A Château-Thébaud, la Famille Lieubeau finance à 100 % l’organisation des Sommelières. Décoration, restauration, édition d’un guide de recettes à 3 000 exemplaires, invitations, etc. tout est à sa charge. « Les Sommelières sont un événement gratuit. C’est une opération de communication. Nous semons pour récolter. »

Cyrille Becavin accueille des visiteurs de toute l’agglomération nantaise lors de ses portes-ouvertes.

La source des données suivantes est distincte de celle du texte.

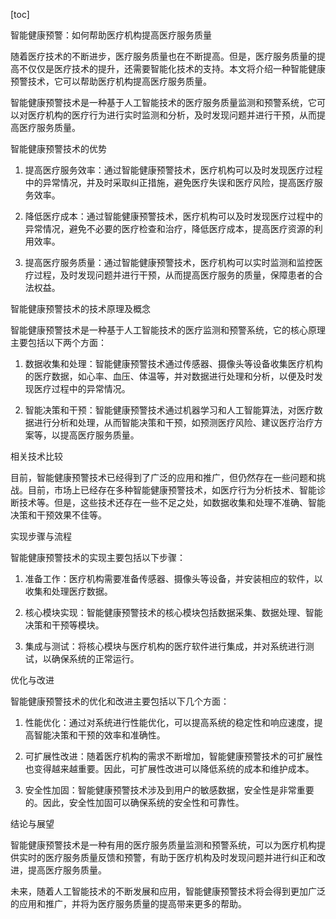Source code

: 
[toc]                    
                
                
智能健康预警：如何帮助医疗机构提高医疗服务质量

随着医疗技术的不断进步，医疗服务质量也在不断提高。但是，医疗服务质量的提高不仅仅是医疗技术的提升，还需要智能化技术的支持。本文将介绍一种智能健康预警技术，它可以帮助医疗机构提高医疗服务质量。

智能健康预警技术是一种基于人工智能技术的医疗服务质量监测和预警系统，它可以对医疗机构的医疗行为进行实时监测和分析，及时发现问题并进行干预，从而提高医疗服务质量。

智能健康预警技术的优势

1. 提高医疗服务效率：通过智能健康预警技术，医疗机构可以及时发现医疗过程中的异常情况，并及时采取纠正措施，避免医疗失误和医疗风险，提高医疗服务效率。

2. 降低医疗成本：通过智能健康预警技术，医疗机构可以及时发现医疗过程中的异常情况，避免不必要的医疗检查和治疗，降低医疗成本，提高医疗资源的利用效率。

3. 提高医疗服务质量：通过智能健康预警技术，医疗机构可以实时监测和监控医疗过程，及时发现问题并进行干预，从而提高医疗服务的质量，保障患者的合法权益。

智能健康预警技术的技术原理及概念

智能健康预警技术是一种基于人工智能技术的医疗监测和预警系统，它的核心原理主要包括以下两个方面：

1. 数据收集和处理：智能健康预警技术通过传感器、摄像头等设备收集医疗机构的医疗数据，如心率、血压、体温等，并对数据进行处理和分析，以便及时发现医疗过程中的异常情况。

2. 智能决策和干预：智能健康预警技术通过机器学习和人工智能算法，对医疗数据进行分析和处理，从而智能决策和干预，如预测医疗风险、建议医疗治疗方案等，以提高医疗服务质量。

相关技术比较

目前，智能健康预警技术已经得到了广泛的应用和推广，但仍然存在一些问题和挑战。目前，市场上已经存在多种智能健康预警技术，如医疗行为分析技术、智能诊断技术等。但是，这些技术还存在一些不足之处，如数据收集和处理不准确、智能决策和干预效果不佳等。

实现步骤与流程

智能健康预警技术的实现主要包括以下步骤：

1. 准备工作：医疗机构需要准备传感器、摄像头等设备，并安装相应的软件，以收集和处理医疗数据。

2. 核心模块实现：智能健康预警技术的核心模块包括数据采集、数据处理、智能决策和干预等模块。

3. 集成与测试：将核心模块与医疗机构的医疗软件进行集成，并对系统进行测试，以确保系统的正常运行。

优化与改进

智能健康预警技术的优化和改进主要包括以下几个方面：

1. 性能优化：通过对系统进行性能优化，可以提高系统的稳定性和响应速度，提高智能决策和干预的效率和准确性。

2. 可扩展性改进：随着医疗机构的需求不断增加，智能健康预警技术的可扩展性也变得越来越重要。因此，可扩展性改进可以降低系统的成本和维护成本。

3. 安全性加固：智能健康预警技术涉及到用户的敏感数据，安全性是非常重要的。因此，安全性加固可以确保系统的安全性和可靠性。

结论与展望

智能健康预警技术是一种有用的医疗服务质量监测和预警系统，可以为医疗机构提供实时的医疗服务质量反馈和预警，有助于医疗机构及时发现问题并进行纠正和改进，提高医疗服务质量。

未来，随着人工智能技术的不断发展和应用，智能健康预警技术将会得到更加广泛的应用和推广，并将为医疗服务质量的提高带来更多的帮助。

Un double objectif : communiquer et fidéliser
La récolte justement, est plutôt fructueuse pour ces organisateurs de portes ouvertes. Sans dévoiler de chiffres, Chantal Lieubeau indique réaliser des ventes conséquentes pendant le week-end. « Les vins présentés en dégustation sont souvent les plus vendus. Les crus et la méthode traditionnelle marchent bien également. » Cyrille Becavin estime quant à lui réaliser 15 % de son chiffre d’affaires annuel lors de ces deux week-ends. « Le marché de Noël est notamment très important. Je vends en moyenne 2 500 bouteilles. Certains clients achètent six bouteilles, d’autres en profitent pour faire leur commande annuelle et prennent 80 bouteilles. » A Bouaye, le Domaine du Haut-Bourg réalise également une part importante de ses ventes lors des portes ouvertes « mais cela se poursuit également dans les jours suivants » remarque Nicolas Choblet. « Nous sommes ouverts comme un commerce. Ce week-end nous permet surtout de nous faire connaître. C’est une opération de communication. » Une opération que tous essayent de renouveler chaque année. Hervé et Nicolas Choblet envisagent d’inviter cette année un 3e artiste à l’Art Chai, Chantal Lieubeau a quant à elle convié un peintre de Dordogne a exposer ses toiles au caveau. Les Sommelières ont même donné d’autres idées à la Famille Lieubeau qui propose désormais à ses clients quatre rendez-vous dans l’année. Dégustation de printemps, promenade dans le vignoble, vendanges en famille, etc., les occasions de rencontres se multiplient. Toujours avec la même ambition : celle de faire découvrir le métier et les produits du vigneron.

Lors de la 2ème édition de l’Art Chai en 2015 à Bouaye, les visiteurs avaient pu découvrir des œuvres inédites, exposées dans le noir.